#### [Available data]
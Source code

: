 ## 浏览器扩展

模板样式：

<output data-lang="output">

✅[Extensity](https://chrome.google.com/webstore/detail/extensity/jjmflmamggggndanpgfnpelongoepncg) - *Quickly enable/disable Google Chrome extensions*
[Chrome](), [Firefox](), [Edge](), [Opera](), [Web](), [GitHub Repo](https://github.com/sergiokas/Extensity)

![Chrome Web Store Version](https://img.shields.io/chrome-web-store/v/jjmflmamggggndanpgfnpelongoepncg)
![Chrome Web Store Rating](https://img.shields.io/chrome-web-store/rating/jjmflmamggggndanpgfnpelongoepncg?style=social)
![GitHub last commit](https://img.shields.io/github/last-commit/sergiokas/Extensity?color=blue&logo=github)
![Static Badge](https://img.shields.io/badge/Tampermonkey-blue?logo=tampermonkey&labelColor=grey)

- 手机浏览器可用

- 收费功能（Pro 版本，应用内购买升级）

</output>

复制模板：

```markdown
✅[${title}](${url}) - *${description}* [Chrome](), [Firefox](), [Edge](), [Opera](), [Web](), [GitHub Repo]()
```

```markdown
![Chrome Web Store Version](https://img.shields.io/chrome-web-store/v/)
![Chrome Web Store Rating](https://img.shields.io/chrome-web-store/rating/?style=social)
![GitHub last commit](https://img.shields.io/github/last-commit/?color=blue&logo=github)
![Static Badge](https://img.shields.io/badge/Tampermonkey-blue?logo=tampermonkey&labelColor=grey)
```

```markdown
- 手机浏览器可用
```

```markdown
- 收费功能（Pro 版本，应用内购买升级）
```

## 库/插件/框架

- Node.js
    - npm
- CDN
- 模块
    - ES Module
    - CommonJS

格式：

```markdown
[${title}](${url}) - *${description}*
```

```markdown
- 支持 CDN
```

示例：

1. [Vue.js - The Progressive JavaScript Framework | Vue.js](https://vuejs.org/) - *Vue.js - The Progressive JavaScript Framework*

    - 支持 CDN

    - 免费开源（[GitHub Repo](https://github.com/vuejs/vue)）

#### [The problem]
Report each line in the data above that holds the word "last" by copying it.

#### [Task output]
![GitHub last commit](https://img.shields.io/github/last-commit/sergiokas/Extensity?color=blue&logo=github)
![GitHub last commit](https://img.shields.io/github/last-commit/?color=blue&logo=github)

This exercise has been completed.